The answer must be every line of the records below that contains the word "estimation".

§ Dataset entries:
=== Begin Enclosure ===

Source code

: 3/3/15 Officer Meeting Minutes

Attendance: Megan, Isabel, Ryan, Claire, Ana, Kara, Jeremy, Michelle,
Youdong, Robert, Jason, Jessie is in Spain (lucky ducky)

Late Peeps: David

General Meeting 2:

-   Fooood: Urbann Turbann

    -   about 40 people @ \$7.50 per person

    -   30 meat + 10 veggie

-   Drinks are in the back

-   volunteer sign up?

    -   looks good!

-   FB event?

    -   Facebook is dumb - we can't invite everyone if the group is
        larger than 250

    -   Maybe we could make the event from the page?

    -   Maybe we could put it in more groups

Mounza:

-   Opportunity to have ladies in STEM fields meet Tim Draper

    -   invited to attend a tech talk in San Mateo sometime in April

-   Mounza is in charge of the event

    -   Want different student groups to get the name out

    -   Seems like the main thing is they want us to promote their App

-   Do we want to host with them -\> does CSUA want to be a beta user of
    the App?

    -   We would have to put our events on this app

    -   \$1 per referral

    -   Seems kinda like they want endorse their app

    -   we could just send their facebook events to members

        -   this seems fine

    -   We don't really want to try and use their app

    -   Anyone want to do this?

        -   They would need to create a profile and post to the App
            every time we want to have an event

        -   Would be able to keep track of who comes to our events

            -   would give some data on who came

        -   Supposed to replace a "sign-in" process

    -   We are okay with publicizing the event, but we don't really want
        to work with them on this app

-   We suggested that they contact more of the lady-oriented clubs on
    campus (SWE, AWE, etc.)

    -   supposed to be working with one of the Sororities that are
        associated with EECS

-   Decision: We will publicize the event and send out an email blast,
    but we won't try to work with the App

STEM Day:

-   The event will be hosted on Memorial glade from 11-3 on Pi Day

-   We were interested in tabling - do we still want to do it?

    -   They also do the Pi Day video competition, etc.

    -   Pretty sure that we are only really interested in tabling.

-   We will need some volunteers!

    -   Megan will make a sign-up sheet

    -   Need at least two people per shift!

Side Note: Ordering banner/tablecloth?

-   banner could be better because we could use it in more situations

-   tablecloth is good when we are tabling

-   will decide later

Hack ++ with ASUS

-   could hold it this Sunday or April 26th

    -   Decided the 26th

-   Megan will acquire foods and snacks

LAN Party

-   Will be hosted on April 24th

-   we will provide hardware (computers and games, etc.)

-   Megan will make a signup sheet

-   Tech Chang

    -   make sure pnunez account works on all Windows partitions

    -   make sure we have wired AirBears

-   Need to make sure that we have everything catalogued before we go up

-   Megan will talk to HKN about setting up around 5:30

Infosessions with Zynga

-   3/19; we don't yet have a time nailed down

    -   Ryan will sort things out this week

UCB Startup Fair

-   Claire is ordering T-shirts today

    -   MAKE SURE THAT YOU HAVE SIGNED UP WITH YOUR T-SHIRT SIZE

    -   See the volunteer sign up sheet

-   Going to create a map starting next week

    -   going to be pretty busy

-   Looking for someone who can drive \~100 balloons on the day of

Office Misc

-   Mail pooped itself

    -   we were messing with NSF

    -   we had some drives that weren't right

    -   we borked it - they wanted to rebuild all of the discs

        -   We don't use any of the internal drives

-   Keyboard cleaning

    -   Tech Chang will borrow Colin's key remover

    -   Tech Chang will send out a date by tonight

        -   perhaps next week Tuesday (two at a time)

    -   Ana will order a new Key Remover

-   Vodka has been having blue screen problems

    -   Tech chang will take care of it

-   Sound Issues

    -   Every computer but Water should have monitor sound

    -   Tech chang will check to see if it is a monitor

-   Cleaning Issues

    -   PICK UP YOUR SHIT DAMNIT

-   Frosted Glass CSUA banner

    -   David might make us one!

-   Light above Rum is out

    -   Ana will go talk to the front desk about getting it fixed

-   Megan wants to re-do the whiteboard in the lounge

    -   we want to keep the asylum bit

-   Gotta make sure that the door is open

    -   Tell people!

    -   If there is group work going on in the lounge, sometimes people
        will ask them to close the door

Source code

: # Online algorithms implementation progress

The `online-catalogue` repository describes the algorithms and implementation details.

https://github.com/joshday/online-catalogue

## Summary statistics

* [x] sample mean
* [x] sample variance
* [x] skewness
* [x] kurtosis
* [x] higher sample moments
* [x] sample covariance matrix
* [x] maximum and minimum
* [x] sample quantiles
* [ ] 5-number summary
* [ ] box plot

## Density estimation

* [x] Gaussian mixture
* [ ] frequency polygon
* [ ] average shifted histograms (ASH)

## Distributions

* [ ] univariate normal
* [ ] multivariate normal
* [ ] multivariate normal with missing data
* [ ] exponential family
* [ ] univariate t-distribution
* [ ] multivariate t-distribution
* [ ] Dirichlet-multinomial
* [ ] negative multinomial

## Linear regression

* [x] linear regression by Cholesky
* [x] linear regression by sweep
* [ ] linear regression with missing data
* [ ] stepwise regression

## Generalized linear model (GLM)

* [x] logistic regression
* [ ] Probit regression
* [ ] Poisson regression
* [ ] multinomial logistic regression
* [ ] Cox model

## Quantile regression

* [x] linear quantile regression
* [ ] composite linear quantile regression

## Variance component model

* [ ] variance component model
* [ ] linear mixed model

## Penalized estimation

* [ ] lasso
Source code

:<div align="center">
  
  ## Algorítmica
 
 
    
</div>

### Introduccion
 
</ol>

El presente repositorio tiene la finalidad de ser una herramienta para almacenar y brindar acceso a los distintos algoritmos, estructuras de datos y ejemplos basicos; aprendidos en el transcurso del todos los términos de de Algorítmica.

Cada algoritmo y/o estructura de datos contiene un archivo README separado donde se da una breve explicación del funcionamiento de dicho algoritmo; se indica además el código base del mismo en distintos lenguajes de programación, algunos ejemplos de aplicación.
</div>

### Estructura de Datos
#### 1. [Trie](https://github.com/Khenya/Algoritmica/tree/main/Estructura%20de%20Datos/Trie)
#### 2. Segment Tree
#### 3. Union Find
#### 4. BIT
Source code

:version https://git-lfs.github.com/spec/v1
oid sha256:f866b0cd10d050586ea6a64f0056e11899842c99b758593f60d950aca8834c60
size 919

=== End Enclosure ===

§ YOUR SOLUTION:
## Density estimation
## Penalized estimation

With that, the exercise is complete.